#### Task input ####

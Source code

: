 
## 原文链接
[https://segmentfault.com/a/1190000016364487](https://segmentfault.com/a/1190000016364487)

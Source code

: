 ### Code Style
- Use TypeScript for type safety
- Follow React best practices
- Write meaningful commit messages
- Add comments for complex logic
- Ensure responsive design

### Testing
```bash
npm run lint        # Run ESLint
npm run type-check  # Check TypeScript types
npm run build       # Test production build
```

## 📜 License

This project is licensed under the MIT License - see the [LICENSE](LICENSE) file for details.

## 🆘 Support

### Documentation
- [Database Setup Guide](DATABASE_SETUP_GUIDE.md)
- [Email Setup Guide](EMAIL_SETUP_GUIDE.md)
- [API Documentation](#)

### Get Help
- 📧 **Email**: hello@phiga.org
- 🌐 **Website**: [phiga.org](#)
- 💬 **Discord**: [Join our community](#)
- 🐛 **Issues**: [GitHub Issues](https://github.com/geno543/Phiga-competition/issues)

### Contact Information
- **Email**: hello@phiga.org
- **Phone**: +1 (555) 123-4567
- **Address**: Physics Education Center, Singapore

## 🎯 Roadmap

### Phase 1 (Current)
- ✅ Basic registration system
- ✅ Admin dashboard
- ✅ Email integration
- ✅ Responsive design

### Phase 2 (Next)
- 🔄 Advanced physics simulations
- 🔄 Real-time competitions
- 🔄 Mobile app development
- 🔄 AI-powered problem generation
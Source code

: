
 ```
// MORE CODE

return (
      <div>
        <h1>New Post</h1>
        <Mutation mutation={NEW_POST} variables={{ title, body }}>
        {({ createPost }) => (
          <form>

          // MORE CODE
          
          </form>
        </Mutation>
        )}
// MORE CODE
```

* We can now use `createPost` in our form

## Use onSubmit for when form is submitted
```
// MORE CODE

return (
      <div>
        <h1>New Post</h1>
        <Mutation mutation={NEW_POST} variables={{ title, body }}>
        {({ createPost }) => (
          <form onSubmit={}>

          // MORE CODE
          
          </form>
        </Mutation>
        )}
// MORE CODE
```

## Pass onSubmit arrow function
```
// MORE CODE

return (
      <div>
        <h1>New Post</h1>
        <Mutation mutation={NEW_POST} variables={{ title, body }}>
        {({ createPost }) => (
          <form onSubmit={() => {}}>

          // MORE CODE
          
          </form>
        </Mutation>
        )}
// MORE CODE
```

####

Exercise details: A verbatim copy of the listing is needed.

Task response:
Source code

: 
## 原文链接
[https://segmentfault.com/a/1190000016364487](https://segmentfault.com/a/1190000016364487)

Source code

: ### Code Style
- Use TypeScript for type safety
- Follow React best practices
- Write meaningful commit messages
- Add comments for complex logic
- Ensure responsive design

### Testing
```bash
npm run lint        # Run ESLint
npm run type-check  # Check TypeScript types
npm run build       # Test production build
```

## 📜 License

This project is licensed under the MIT License - see the [LICENSE](LICENSE) file for details.

## 🆘 Support

### Documentation
- [Database Setup Guide](DATABASE_SETUP_GUIDE.md)
- [Email Setup Guide](EMAIL_SETUP_GUIDE.md)
- [API Documentation](#)

### Get Help
- 📧 **Email**: hello@phiga.org
- 🌐 **Website**: [phiga.org](#)
- 💬 **Discord**: [Join our community](#)
- 🐛 **Issues**: [GitHub Issues](https://github.com/geno543/Phiga-competition/issues)

### Contact Information
- **Email**: hello@phiga.org
- **Phone**: +1 (555) 123-4567
- **Address**: Physics Education Center, Singapore

## 🎯 Roadmap

### Phase 1 (Current)
- ✅ Basic registration system
- ✅ Admin dashboard
- ✅ Email integration
- ✅ Responsive design

### Phase 2 (Next)
- 🔄 Advanced physics simulations
- 🔄 Real-time competitions
- 🔄 Mobile app development
- 🔄 AI-powered problem generation
Source code

:
 ```
// MORE CODE

return (
      <div>
        <h1>New Post</h1>
        <Mutation mutation={NEW_POST} variables={{ title, body }}>
        {({ createPost }) => (
          <form>

          // MORE CODE
          
          </form>
        </Mutation>
        )}
// MORE CODE
```

* We can now use `createPost` in our form

## Use onSubmit for when form is submitted
```
// MORE CODE

return (
      <div>
        <h1>New Post</h1>
        <Mutation mutation={NEW_POST} variables={{ title, body }}>
        {({ createPost }) => (
          <form onSubmit={}>

          // MORE CODE
          
          </form>
        </Mutation>
        )}
// MORE CODE
```

## Pass onSubmit arrow function
```
// MORE CODE

return (
      <div>
        <h1>New Post</h1>
        <Mutation mutation={NEW_POST} variables={{ title, body }}>
        {({ createPost }) => (
          <form onSubmit={() => {}}>

          // MORE CODE
          
          </form>
        </Mutation>
        )}
// MORE CODE
```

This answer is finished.